Excerpts from a dataset:
==*==
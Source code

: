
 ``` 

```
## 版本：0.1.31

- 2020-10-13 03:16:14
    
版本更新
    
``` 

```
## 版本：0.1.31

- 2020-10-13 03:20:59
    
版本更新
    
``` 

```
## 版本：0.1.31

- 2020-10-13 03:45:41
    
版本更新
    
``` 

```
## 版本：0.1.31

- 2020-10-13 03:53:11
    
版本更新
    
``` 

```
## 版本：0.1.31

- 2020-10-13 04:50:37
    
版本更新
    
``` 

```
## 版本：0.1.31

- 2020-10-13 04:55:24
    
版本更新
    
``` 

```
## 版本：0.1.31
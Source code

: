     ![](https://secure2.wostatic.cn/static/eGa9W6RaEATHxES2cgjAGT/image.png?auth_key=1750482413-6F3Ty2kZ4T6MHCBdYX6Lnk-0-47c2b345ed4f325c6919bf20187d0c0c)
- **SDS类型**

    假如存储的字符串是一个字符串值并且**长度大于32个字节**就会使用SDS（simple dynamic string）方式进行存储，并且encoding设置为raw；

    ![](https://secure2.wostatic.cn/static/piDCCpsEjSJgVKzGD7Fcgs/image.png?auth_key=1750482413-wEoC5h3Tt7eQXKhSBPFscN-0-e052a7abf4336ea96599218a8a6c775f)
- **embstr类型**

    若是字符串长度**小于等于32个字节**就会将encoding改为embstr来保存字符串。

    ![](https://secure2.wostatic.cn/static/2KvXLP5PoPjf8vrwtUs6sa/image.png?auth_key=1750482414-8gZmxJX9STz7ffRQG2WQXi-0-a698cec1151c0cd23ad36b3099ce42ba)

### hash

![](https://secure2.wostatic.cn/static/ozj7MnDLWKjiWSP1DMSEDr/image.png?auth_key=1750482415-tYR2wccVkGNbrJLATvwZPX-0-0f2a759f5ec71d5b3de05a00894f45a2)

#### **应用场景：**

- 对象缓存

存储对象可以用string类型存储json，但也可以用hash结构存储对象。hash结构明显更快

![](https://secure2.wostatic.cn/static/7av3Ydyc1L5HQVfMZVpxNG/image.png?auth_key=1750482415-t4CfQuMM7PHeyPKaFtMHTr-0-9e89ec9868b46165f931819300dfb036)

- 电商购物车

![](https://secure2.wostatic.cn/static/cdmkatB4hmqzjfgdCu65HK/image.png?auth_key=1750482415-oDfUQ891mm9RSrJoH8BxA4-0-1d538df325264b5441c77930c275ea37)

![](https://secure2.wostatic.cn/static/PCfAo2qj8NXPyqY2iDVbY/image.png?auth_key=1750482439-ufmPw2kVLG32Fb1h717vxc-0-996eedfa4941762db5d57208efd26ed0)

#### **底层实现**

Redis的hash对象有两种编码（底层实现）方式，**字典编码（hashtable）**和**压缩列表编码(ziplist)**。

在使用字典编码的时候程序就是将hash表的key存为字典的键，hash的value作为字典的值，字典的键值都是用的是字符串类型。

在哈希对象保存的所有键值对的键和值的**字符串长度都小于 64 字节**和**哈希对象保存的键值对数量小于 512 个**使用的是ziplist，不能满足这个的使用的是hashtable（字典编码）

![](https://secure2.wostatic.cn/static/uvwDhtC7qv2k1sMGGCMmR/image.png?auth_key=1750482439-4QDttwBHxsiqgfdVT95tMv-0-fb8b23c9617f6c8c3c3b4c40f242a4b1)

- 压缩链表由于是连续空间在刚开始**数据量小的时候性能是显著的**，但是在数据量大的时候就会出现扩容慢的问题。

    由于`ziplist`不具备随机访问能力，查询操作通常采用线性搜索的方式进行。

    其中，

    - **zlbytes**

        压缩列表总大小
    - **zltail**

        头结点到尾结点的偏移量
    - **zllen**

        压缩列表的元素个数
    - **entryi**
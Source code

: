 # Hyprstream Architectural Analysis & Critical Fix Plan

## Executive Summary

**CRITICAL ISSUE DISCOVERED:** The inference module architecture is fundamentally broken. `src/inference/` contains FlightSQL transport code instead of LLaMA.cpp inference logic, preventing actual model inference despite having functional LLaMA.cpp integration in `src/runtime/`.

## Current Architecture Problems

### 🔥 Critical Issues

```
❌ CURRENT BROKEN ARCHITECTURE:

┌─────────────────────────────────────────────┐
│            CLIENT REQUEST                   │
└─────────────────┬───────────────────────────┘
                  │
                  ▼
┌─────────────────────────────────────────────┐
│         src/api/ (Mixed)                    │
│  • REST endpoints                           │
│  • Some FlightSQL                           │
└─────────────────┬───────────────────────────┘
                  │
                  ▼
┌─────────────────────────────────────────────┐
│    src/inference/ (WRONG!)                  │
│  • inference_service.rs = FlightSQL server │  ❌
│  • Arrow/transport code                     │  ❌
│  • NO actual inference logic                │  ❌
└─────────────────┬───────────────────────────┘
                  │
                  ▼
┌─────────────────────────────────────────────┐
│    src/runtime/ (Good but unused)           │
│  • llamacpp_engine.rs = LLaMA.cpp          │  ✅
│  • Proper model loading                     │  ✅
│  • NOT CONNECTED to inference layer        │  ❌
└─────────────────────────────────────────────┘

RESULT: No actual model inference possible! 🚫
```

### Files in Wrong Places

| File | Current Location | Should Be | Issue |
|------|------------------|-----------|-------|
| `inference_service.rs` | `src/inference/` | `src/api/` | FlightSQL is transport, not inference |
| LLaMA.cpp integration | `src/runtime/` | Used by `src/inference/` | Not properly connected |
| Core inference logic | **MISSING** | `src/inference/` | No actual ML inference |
==*==
Looking at the entries above, find how many lines include the word "LLaMA" and write that number alone.

§ Written response: 3